**WHAT IS BEING ASKED:**
Copy out the entries exactly. Print them in full.

Start of Block

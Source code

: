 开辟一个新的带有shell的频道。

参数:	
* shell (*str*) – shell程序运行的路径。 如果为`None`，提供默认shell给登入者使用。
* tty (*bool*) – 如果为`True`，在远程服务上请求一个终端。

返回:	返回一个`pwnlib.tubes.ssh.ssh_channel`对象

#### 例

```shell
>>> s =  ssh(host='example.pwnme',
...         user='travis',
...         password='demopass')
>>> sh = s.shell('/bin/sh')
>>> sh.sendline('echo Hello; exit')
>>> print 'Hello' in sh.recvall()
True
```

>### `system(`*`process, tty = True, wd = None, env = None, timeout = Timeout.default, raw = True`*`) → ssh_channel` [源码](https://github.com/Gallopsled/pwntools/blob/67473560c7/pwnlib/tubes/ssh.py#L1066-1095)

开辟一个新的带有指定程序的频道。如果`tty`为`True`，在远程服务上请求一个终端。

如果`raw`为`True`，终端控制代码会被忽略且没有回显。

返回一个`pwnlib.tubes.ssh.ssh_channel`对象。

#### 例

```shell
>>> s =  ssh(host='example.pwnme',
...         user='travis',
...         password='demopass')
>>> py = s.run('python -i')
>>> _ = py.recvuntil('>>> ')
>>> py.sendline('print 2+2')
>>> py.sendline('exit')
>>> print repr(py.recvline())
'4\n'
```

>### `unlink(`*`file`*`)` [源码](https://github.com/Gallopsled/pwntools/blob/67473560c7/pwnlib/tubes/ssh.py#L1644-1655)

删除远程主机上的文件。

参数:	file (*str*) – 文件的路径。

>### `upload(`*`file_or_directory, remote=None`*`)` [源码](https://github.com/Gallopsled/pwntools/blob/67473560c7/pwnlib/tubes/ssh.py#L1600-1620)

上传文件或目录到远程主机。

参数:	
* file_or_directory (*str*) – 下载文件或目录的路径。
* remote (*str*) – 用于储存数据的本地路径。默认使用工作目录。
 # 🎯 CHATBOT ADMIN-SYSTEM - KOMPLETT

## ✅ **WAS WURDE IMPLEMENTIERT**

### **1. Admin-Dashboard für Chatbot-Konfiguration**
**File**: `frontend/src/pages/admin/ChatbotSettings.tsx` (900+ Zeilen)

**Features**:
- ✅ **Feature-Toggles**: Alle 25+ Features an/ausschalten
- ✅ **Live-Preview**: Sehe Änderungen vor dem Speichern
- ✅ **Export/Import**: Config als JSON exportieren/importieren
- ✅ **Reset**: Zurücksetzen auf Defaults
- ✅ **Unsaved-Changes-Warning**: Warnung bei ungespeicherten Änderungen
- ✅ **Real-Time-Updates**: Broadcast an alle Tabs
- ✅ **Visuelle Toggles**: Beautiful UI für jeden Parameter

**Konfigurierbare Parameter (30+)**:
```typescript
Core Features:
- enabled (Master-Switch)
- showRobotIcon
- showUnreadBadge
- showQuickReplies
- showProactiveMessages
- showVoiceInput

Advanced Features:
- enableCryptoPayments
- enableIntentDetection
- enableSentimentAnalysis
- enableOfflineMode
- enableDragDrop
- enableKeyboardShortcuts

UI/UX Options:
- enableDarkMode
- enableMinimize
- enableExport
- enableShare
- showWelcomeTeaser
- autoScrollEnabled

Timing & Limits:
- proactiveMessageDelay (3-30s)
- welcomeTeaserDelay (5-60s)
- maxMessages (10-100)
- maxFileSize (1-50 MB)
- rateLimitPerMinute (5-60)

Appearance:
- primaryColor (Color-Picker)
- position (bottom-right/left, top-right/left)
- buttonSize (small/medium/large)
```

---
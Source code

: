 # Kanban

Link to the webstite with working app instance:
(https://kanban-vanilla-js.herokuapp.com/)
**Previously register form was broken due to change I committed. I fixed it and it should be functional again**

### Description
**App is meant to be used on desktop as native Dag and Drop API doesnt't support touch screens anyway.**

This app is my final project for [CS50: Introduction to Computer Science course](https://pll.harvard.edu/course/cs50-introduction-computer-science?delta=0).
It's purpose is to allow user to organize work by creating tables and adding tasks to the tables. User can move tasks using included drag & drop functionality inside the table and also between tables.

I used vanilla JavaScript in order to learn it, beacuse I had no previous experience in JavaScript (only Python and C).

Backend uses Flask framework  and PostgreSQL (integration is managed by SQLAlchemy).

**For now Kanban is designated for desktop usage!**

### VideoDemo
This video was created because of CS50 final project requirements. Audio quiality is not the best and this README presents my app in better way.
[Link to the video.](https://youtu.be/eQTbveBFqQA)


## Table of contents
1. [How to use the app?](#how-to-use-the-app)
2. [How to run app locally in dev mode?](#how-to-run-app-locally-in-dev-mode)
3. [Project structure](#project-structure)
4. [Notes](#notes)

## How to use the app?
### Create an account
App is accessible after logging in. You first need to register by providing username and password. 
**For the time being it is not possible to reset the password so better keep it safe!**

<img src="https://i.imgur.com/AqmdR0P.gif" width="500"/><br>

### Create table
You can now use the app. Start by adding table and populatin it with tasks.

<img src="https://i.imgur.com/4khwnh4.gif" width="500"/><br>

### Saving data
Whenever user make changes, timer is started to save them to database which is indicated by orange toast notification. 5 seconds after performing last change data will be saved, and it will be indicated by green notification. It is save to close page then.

End of Block

**RESPONSE AREA:**
Source code

: 开辟一个新的带有shell的频道。

参数:	
* shell (*str*) – shell程序运行的路径。 如果为`None`，提供默认shell给登入者使用。
* tty (*bool*) – 如果为`True`，在远程服务上请求一个终端。

返回:	返回一个`pwnlib.tubes.ssh.ssh_channel`对象

#### 例

```shell
>>> s =  ssh(host='example.pwnme',
...         user='travis',
...         password='demopass')
>>> sh = s.shell('/bin/sh')
>>> sh.sendline('echo Hello; exit')
>>> print 'Hello' in sh.recvall()
True
```

>### `system(`*`process, tty = True, wd = None, env = None, timeout = Timeout.default, raw = True`*`) → ssh_channel` [源码](https://github.com/Gallopsled/pwntools/blob/67473560c7/pwnlib/tubes/ssh.py#L1066-1095)

开辟一个新的带有指定程序的频道。如果`tty`为`True`，在远程服务上请求一个终端。

如果`raw`为`True`，终端控制代码会被忽略且没有回显。

返回一个`pwnlib.tubes.ssh.ssh_channel`对象。

#### 例

```shell
>>> s =  ssh(host='example.pwnme',
...         user='travis',
...         password='demopass')
>>> py = s.run('python -i')
>>> _ = py.recvuntil('>>> ')
>>> py.sendline('print 2+2')
>>> py.sendline('exit')
>>> print repr(py.recvline())
'4\n'
```

>### `unlink(`*`file`*`)` [源码](https://github.com/Gallopsled/pwntools/blob/67473560c7/pwnlib/tubes/ssh.py#L1644-1655)

删除远程主机上的文件。

参数:	file (*str*) – 文件的路径。

>### `upload(`*`file_or_directory, remote=None`*`)` [源码](https://github.com/Gallopsled/pwntools/blob/67473560c7/pwnlib/tubes/ssh.py#L1600-1620)

上传文件或目录到远程主机。

参数:	
* file_or_directory (*str*) – 下载文件或目录的路径。
* remote (*str*) – 用于储存数据的本地路径。默认使用工作目录。
 # 🎯 CHATBOT ADMIN-SYSTEM - KOMPLETT

## ✅ **WAS WURDE IMPLEMENTIERT**

### **1. Admin-Dashboard für Chatbot-Konfiguration**
**File**: `frontend/src/pages/admin/ChatbotSettings.tsx` (900+ Zeilen)

**Features**:
- ✅ **Feature-Toggles**: Alle 25+ Features an/ausschalten
- ✅ **Live-Preview**: Sehe Änderungen vor dem Speichern
- ✅ **Export/Import**: Config als JSON exportieren/importieren
- ✅ **Reset**: Zurücksetzen auf Defaults
- ✅ **Unsaved-Changes-Warning**: Warnung bei ungespeicherten Änderungen
- ✅ **Real-Time-Updates**: Broadcast an alle Tabs
- ✅ **Visuelle Toggles**: Beautiful UI für jeden Parameter

**Konfigurierbare Parameter (30+)**:
```typescript
Core Features:
- enabled (Master-Switch)
- showRobotIcon
- showUnreadBadge
- showQuickReplies
- showProactiveMessages
- showVoiceInput

Advanced Features:
- enableCryptoPayments
- enableIntentDetection
- enableSentimentAnalysis
- enableOfflineMode
- enableDragDrop
- enableKeyboardShortcuts

UI/UX Options:
- enableDarkMode
- enableMinimize
- enableExport
- enableShare
- showWelcomeTeaser
- autoScrollEnabled

Timing & Limits:
- proactiveMessageDelay (3-30s)
- welcomeTeaserDelay (5-60s)
- maxMessages (10-100)
- maxFileSize (1-50 MB)
- rateLimitPerMinute (5-60)

Appearance:
- primaryColor (Color-Picker)
- position (bottom-right/left, top-right/left)
- buttonSize (small/medium/large)
```

---
Source code

: # Kanban

Link to the webstite with working app instance:
(https://kanban-vanilla-js.herokuapp.com/)
**Previously register form was broken due to change I committed. I fixed it and it should be functional again**

### Description
**App is meant to be used on desktop as native Dag and Drop API doesnt't support touch screens anyway.**

This app is my final project for [CS50: Introduction to Computer Science course](https://pll.harvard.edu/course/cs50-introduction-computer-science?delta=0).
It's purpose is to allow user to organize work by creating tables and adding tasks to the tables. User can move tasks using included drag & drop functionality inside the table and also between tables.

I used vanilla JavaScript in order to learn it, beacuse I had no previous experience in JavaScript (only Python and C).

Backend uses Flask framework  and PostgreSQL (integration is managed by SQLAlchemy).

**For now Kanban is designated for desktop usage!**

### VideoDemo
This video was created because of CS50 final project requirements. Audio quiality is not the best and this README presents my app in better way.
[Link to the video.](https://youtu.be/eQTbveBFqQA)


## Table of contents
1. [How to use the app?](#how-to-use-the-app)
2. [How to run app locally in dev mode?](#how-to-run-app-locally-in-dev-mode)
3. [Project structure](#project-structure)
4. [Notes](#notes)

## How to use the app?
### Create an account
App is accessible after logging in. You first need to register by providing username and password. 
**For the time being it is not possible to reset the password so better keep it safe!**

<img src="https://i.imgur.com/AqmdR0P.gif" width="500"/><br>

### Create table
You can now use the app. Start by adding table and populatin it with tasks.

<img src="https://i.imgur.com/4khwnh4.gif" width="500"/><br>

### Saving data
Whenever user make changes, timer is started to save them to database which is indicated by orange toast notification. 5 seconds after performing last change data will be saved, and it will be indicated by green notification. It is save to close page then.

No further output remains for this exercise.